**Work instructions:** Check every line below for the string "palavras". Copy the ones that have it.

**Information shown:**

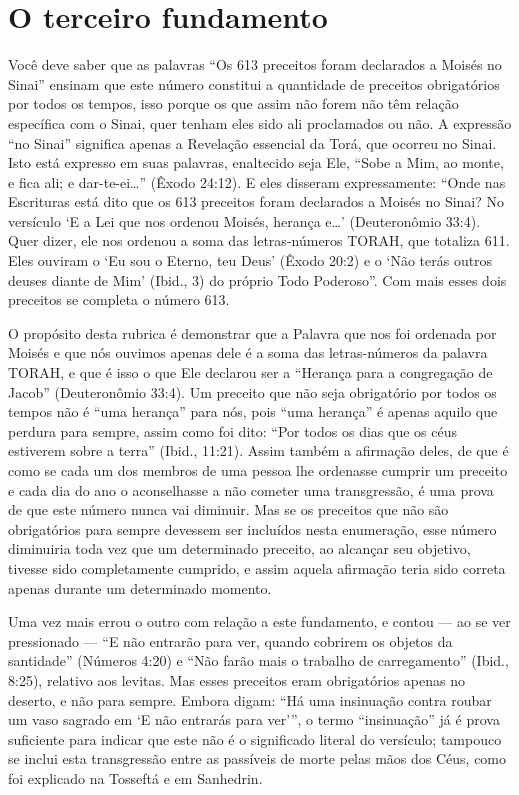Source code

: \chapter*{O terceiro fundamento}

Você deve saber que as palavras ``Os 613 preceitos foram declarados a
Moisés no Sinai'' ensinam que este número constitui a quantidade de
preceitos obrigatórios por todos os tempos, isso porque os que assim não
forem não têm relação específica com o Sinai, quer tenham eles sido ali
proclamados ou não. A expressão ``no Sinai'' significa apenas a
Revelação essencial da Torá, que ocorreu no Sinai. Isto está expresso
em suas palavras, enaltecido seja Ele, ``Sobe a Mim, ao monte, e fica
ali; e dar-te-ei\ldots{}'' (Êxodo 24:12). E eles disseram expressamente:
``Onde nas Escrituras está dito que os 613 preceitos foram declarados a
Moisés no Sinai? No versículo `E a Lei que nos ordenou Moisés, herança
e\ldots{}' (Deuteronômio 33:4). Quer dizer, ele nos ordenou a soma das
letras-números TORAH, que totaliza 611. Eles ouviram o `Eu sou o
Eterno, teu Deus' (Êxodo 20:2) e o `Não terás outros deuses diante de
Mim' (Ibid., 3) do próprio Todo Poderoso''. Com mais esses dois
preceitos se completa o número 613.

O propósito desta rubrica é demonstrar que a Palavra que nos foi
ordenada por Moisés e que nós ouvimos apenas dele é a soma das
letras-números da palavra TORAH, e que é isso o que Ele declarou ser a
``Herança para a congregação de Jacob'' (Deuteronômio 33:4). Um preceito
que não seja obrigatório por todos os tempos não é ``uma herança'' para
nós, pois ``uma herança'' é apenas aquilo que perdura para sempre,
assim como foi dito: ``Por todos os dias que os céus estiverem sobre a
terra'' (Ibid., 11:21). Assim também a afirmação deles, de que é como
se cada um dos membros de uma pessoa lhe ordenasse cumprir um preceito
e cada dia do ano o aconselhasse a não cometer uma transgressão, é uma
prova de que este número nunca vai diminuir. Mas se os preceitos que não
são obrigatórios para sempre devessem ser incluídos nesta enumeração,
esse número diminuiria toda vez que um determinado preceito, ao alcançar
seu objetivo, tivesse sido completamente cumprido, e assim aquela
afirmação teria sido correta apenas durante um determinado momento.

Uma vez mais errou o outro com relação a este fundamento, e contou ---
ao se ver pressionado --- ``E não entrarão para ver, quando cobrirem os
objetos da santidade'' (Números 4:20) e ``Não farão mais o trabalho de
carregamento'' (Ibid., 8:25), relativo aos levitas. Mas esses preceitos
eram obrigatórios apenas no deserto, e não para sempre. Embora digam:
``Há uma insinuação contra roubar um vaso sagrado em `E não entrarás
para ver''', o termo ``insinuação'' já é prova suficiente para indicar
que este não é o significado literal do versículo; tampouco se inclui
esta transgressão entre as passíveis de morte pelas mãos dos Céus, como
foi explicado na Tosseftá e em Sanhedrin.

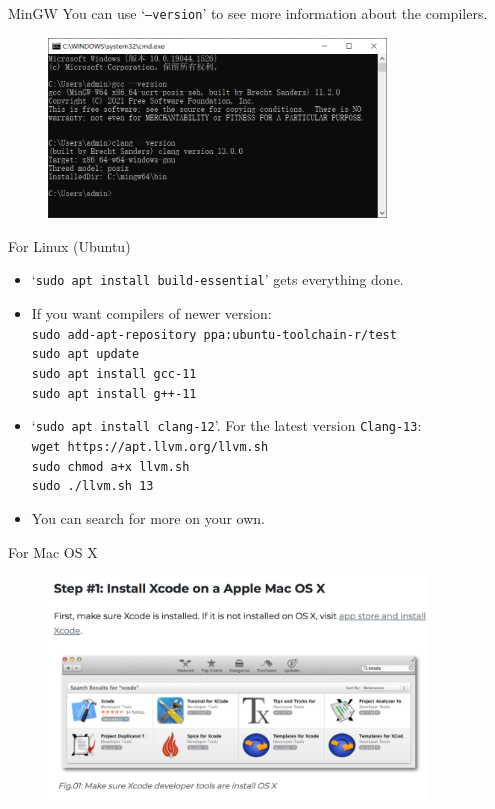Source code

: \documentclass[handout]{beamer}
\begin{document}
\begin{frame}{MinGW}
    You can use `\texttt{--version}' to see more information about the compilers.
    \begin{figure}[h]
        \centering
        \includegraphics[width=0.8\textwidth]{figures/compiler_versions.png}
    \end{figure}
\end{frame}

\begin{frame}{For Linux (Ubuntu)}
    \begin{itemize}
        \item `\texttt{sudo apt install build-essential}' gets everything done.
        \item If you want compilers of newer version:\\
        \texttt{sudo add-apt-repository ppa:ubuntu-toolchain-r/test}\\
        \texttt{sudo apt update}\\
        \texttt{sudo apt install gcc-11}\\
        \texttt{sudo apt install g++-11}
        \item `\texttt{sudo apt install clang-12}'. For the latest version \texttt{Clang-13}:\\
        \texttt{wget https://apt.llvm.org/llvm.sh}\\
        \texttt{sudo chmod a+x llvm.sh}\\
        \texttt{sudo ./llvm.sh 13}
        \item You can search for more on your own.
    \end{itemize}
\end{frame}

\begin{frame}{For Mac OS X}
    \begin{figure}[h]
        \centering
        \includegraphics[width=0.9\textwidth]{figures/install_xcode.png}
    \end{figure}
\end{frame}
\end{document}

**Response box:**
Você deve saber que as palavras ``Os 613 preceitos foram declarados a
em suas palavras, enaltecido seja Ele, ``Sobe a Mim, ao monte, e fica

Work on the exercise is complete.